I adore my users and am thankful for their business, but <1% of them produce ENORMOUS amounts of data. Tens of thousands of pages of text, millions of words, 1000x or more of the average user. I've chatted with these users and they're 100% legit; they're just prolific writers, or like copy pasting lots of content into their projects.
These projects push my application to the absolute limits. Because of these projects, for every feature I make, I must consider the extreme scenario, because someone comes along and pushes the feature to 1000x what I thought was possible. It certainly makes me think about algorithmic complexity every day.
Engineering-wise: sure, make the app more performant. But as a solo dev with a business to run, every product decision is a tradeoff, and performance improvements for 30 or so users suck away a lot of time from core product dev and marketing. Of course, I'll continue to improve the application, but if I set out to make it perfectly performant, I wouldn't have time for anything else.

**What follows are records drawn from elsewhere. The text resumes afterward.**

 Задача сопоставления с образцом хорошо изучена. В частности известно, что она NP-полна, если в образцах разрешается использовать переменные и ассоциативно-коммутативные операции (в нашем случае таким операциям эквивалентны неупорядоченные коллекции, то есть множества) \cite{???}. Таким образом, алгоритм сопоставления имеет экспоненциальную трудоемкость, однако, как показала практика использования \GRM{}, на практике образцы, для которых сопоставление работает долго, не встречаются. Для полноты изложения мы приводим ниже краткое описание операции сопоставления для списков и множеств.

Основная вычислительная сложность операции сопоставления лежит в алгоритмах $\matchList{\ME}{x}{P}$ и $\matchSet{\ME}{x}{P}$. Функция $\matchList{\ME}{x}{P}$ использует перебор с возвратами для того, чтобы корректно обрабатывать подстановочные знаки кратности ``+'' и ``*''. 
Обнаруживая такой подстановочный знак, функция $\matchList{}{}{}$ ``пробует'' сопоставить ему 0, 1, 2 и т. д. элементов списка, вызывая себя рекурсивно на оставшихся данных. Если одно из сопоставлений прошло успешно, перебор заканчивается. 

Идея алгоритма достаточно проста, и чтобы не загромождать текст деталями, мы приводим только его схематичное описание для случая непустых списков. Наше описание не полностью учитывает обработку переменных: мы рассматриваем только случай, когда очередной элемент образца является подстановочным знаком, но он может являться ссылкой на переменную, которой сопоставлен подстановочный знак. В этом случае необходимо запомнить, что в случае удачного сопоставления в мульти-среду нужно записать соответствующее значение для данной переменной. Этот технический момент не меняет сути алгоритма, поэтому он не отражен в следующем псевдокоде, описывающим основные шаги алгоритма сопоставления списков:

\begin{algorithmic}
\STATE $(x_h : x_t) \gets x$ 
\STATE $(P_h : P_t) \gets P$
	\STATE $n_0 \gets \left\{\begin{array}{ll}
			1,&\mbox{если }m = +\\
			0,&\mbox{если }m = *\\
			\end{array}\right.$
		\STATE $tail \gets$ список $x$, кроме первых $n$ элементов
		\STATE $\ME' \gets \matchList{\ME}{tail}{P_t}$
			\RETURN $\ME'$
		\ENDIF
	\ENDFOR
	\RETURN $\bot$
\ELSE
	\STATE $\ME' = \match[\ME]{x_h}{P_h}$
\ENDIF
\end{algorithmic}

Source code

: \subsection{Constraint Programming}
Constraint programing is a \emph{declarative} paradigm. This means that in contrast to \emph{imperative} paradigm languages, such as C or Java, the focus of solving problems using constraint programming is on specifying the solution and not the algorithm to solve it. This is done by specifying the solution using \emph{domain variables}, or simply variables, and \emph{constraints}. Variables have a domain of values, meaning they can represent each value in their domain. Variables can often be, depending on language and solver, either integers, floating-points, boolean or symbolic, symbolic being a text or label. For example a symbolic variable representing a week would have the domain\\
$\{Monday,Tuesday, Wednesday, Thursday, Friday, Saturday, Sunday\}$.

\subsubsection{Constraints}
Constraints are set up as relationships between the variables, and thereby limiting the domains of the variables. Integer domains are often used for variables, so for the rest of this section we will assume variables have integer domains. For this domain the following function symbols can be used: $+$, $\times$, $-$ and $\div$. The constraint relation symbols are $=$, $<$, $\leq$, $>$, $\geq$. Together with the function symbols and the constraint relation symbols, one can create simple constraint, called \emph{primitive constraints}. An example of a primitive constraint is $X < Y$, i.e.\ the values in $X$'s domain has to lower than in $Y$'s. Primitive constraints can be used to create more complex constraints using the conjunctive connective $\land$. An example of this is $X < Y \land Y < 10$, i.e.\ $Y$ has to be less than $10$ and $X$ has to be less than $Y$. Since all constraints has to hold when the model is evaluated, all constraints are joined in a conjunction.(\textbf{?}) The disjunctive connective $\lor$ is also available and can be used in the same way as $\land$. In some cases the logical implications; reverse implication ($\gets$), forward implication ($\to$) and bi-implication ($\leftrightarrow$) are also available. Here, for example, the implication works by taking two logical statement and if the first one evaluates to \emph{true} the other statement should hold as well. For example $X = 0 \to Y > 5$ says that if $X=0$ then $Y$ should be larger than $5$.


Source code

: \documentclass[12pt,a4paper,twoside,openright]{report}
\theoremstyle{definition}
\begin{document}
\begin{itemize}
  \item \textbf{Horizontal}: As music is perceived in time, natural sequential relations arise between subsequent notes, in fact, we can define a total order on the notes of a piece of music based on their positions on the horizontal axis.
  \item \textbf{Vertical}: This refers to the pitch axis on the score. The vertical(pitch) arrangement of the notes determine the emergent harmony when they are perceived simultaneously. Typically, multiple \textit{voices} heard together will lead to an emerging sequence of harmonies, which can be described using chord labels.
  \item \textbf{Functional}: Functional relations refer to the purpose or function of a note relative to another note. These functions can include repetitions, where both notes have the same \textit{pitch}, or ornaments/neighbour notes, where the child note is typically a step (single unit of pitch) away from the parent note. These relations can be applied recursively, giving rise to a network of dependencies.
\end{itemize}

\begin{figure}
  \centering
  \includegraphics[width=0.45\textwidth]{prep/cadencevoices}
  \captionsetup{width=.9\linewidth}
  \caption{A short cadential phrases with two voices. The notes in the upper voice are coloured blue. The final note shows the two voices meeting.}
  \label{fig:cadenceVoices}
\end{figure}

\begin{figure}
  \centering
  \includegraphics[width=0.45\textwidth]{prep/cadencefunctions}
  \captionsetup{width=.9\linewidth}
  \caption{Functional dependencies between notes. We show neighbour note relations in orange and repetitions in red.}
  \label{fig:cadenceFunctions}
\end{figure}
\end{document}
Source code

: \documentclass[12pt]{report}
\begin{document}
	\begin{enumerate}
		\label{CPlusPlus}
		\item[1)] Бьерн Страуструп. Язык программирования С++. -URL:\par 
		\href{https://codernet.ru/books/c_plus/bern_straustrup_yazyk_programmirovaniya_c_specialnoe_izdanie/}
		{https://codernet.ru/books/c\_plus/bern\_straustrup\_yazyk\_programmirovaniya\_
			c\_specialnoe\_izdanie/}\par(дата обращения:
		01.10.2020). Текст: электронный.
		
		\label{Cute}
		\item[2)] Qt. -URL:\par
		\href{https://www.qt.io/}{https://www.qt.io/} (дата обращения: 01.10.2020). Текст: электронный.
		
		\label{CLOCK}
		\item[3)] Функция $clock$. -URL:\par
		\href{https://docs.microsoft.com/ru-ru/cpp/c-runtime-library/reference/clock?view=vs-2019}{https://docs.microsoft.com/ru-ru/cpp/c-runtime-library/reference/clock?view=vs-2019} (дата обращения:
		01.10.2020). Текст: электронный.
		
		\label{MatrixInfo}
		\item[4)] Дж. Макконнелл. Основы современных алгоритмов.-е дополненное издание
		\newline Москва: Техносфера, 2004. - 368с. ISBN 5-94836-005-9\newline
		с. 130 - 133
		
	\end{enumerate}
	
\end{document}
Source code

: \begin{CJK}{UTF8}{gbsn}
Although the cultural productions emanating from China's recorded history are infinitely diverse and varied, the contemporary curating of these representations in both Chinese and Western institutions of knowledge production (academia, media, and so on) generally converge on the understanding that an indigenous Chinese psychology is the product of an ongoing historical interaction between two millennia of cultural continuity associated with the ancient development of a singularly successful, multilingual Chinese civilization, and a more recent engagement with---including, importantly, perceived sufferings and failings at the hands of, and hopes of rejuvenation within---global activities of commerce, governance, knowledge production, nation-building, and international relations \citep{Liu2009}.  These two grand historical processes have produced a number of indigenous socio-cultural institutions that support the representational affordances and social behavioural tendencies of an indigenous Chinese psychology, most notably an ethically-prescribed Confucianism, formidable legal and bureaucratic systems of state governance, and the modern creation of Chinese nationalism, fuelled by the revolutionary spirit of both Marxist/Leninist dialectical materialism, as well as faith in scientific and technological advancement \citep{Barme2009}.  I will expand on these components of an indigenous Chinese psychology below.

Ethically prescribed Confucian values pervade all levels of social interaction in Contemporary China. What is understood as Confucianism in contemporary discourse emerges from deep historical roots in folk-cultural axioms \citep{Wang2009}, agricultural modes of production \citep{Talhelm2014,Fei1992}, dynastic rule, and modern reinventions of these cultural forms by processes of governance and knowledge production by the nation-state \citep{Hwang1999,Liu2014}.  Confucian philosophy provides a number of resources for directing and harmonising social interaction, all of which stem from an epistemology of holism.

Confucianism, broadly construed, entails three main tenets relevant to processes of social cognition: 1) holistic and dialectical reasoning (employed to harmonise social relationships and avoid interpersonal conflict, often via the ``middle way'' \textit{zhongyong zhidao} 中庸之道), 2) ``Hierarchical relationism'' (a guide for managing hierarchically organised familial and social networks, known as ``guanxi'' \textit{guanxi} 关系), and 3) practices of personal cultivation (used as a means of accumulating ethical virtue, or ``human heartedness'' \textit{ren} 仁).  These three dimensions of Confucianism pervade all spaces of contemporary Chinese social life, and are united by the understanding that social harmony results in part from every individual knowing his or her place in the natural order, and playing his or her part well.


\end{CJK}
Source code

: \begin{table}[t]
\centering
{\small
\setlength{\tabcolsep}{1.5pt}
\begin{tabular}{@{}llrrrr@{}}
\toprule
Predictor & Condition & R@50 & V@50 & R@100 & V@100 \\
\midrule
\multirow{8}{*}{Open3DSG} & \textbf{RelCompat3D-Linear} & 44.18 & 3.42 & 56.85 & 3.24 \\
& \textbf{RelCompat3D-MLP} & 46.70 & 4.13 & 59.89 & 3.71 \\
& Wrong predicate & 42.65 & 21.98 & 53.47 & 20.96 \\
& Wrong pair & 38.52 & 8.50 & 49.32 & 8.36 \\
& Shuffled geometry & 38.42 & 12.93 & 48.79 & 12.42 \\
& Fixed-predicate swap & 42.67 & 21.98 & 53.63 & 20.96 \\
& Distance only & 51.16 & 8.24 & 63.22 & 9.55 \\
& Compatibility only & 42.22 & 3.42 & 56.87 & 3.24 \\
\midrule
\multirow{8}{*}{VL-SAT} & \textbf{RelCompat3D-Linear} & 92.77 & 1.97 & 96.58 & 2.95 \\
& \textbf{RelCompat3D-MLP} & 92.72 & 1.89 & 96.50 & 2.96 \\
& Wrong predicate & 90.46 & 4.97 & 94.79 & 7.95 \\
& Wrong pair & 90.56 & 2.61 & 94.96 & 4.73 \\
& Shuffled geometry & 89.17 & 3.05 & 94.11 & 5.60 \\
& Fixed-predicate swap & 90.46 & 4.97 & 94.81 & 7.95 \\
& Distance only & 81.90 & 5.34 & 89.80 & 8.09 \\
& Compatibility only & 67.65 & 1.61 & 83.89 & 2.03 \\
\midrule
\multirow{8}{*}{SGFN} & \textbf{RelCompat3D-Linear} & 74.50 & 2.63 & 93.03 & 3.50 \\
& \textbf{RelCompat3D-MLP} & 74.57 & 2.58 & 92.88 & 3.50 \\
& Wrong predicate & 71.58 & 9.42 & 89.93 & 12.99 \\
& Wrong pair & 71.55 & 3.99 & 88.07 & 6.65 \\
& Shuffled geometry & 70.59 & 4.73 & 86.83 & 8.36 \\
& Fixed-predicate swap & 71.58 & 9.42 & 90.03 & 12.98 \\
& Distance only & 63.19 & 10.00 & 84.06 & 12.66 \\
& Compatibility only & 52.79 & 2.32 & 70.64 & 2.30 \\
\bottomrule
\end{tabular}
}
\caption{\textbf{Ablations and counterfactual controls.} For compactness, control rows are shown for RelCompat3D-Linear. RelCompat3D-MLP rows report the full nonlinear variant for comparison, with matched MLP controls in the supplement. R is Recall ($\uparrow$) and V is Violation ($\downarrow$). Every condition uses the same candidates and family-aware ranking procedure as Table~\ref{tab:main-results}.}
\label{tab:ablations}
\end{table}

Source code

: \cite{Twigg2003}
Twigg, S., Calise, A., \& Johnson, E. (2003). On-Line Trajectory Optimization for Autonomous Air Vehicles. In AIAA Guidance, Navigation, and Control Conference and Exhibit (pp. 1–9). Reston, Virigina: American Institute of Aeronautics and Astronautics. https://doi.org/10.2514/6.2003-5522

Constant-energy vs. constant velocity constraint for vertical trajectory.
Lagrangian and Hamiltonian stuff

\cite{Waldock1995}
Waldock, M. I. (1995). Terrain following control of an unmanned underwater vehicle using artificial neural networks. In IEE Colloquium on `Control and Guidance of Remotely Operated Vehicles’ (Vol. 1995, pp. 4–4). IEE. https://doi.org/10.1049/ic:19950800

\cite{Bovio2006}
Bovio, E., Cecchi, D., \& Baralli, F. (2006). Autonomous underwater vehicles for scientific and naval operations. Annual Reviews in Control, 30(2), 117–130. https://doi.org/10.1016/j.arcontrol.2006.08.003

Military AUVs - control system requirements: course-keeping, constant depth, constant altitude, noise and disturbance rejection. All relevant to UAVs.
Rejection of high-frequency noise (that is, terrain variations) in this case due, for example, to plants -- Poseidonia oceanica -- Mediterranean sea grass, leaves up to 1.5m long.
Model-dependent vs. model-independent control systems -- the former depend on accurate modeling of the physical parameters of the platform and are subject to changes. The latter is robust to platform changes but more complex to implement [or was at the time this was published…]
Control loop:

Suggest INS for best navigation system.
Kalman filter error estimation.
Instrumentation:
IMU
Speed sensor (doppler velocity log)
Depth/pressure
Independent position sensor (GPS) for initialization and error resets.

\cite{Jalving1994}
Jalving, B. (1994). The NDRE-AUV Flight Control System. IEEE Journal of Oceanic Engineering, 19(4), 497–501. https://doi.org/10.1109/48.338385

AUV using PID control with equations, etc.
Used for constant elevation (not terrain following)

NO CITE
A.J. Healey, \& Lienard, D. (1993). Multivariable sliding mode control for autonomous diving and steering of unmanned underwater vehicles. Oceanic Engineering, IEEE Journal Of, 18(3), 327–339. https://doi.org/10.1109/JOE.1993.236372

From a product experience perspective, how do you handle super users? Should I just put my foot down at some point and say "no, actually here's hard limits X, Y, and Z"? Or just suck it up? Or design the product in a way that subtly discourages power-use? Rewrite the whole app in Rust? (Joking.) Obviously I want to make the app work for everyone that wants to use it, but I have to be realistic about my hours in a day. These users are great at surfacing bugs that would've affected everyone eventually, but some bugs are unique to "extreme power-use", especially with an imperfect host like the Browser.